Classical studies concluded that microsaccades are conjugate movements (Ciuffreda & Tannen,
1995; Krauskopf, Cornsweet, & Riggs,
1960; Schulz,
1984). For example, by using the high-resolution optical lens lever method, Krauskopf et al. (
1960) reported that more than 98% of saccades greater than 1 arcmin possess highly correlated directions and amplitudes in the two eyes. More recent studies, however, reported that monocular microsaccades occur frequently, representing a sizable fraction of the total number of microsaccades, from approximately 12% to 40% (Engbert & Kliegl,
2003a; Gautier, Bedell, Siderov, & Waugh,
2016; Kloke, Jaschinski, & Jainta,
2009; Martinez-Conde, Macknik, Troncoso, & Dyar,
2006; Valsecchi & Gegenfurtner,
2015). These high numbers of monocular microsaccades are surprising not only because they contradict earlier studies, but also in light of the recent observation that microsaccades serve a similar gaze-centering explorative function as larger saccades (Rucci & Poletti,
2015).

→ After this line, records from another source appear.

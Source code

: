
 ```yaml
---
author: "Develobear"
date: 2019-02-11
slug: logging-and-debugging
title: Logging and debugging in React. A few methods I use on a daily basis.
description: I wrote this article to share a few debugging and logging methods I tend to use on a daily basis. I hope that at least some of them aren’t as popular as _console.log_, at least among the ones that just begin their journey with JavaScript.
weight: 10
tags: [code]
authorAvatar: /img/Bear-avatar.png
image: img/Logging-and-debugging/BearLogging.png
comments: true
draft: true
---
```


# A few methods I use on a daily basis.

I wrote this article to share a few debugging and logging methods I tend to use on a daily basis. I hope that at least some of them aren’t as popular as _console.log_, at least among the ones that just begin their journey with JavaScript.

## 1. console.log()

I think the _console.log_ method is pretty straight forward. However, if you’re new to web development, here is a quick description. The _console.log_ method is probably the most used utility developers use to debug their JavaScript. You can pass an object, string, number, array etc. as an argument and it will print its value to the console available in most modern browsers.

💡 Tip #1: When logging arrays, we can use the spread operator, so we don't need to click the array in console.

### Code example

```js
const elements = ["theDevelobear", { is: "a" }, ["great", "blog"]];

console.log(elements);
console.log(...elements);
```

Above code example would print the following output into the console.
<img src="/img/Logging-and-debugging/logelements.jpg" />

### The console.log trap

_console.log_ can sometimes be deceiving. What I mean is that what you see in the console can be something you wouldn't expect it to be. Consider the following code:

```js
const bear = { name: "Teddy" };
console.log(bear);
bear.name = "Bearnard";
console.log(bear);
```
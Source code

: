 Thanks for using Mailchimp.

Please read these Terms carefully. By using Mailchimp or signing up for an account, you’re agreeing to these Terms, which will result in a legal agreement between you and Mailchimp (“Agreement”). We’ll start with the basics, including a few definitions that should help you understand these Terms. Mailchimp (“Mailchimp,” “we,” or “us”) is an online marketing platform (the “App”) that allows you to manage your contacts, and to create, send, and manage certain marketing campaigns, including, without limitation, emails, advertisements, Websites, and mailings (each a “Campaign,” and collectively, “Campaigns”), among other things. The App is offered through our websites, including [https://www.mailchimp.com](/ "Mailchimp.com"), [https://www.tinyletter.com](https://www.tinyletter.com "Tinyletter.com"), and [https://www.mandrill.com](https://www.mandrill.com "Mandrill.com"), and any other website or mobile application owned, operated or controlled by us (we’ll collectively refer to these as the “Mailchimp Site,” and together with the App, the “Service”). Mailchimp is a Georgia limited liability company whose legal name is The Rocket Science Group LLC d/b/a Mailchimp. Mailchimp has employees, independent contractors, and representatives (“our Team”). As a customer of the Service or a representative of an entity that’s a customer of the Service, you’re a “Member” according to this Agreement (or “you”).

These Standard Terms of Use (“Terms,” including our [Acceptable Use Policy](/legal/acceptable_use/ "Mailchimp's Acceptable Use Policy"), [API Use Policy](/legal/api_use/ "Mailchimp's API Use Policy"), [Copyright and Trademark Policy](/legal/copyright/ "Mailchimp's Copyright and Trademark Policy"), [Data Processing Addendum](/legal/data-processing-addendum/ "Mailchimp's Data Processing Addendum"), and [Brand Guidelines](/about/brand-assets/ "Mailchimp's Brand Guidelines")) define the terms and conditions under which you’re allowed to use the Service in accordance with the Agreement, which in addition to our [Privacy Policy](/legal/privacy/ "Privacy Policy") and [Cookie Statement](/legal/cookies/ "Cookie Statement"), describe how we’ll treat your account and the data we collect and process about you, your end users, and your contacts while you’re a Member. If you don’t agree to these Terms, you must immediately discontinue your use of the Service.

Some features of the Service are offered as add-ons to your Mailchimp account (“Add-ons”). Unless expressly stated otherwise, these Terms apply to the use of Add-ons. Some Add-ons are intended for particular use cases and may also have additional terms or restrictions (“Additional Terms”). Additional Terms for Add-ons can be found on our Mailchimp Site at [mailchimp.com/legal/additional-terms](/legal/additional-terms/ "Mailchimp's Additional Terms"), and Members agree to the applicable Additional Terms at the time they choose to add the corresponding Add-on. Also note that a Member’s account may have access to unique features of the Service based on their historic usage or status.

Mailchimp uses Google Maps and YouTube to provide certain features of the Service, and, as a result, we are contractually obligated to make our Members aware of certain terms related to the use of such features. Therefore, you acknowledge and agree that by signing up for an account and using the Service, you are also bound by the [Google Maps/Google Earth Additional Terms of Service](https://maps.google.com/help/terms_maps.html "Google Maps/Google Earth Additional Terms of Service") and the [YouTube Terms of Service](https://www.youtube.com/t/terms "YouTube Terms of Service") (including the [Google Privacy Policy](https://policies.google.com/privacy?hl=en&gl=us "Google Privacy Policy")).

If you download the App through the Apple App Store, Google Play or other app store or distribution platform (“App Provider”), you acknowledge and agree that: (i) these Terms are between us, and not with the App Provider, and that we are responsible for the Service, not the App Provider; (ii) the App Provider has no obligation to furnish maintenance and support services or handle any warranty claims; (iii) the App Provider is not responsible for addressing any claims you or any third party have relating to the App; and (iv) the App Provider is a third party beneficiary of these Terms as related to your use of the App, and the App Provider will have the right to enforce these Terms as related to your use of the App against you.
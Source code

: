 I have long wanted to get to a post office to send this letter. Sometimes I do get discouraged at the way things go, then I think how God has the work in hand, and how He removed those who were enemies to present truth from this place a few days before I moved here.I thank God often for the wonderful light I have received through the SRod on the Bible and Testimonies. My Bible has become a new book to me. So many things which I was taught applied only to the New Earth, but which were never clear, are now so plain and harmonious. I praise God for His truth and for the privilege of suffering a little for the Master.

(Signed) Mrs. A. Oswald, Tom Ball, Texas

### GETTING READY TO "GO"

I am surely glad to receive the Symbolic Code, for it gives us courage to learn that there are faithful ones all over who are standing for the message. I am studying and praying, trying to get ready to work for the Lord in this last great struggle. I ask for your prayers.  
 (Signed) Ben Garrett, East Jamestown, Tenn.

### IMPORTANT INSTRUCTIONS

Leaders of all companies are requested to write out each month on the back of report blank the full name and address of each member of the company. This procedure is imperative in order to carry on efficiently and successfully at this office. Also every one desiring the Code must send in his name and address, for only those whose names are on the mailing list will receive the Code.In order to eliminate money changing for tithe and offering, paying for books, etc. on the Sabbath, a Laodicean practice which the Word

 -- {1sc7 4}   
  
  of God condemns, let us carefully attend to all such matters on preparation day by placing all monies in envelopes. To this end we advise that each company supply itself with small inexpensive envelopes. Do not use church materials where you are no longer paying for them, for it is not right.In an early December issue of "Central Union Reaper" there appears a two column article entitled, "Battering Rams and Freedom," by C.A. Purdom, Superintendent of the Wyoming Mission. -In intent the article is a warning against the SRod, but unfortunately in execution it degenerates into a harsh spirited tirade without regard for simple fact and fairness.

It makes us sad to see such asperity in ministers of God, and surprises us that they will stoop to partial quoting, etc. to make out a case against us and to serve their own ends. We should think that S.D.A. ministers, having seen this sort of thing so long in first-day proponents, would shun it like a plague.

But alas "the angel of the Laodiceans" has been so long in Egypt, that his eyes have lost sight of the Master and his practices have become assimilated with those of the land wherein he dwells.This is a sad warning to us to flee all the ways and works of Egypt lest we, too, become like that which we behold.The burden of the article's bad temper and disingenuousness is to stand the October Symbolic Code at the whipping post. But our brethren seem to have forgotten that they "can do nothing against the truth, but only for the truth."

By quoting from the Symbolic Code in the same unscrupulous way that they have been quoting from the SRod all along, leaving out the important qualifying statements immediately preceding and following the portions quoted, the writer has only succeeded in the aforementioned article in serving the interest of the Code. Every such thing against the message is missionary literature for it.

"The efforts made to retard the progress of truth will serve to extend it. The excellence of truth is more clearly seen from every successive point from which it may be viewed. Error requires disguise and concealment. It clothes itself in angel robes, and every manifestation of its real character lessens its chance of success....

Using new methods to determine the location of the line of sight in the scene (a vexing problem in oculomotor research), recent studies have shown that in high-acuity tasks microsaccades precisely relocate a preferred retinal locus of fixation according to the ongoing demands of the task (Poletti, Listorti, & Rucci,
2013; Stevenson & Roorda,
2005). Thus, while it is conceivable that specific alignments of stimuli in depth may trigger monocular microsaccades, one would not expect to see them in experiments in which subjects fixate stimuli in front of them, especially on flat displays.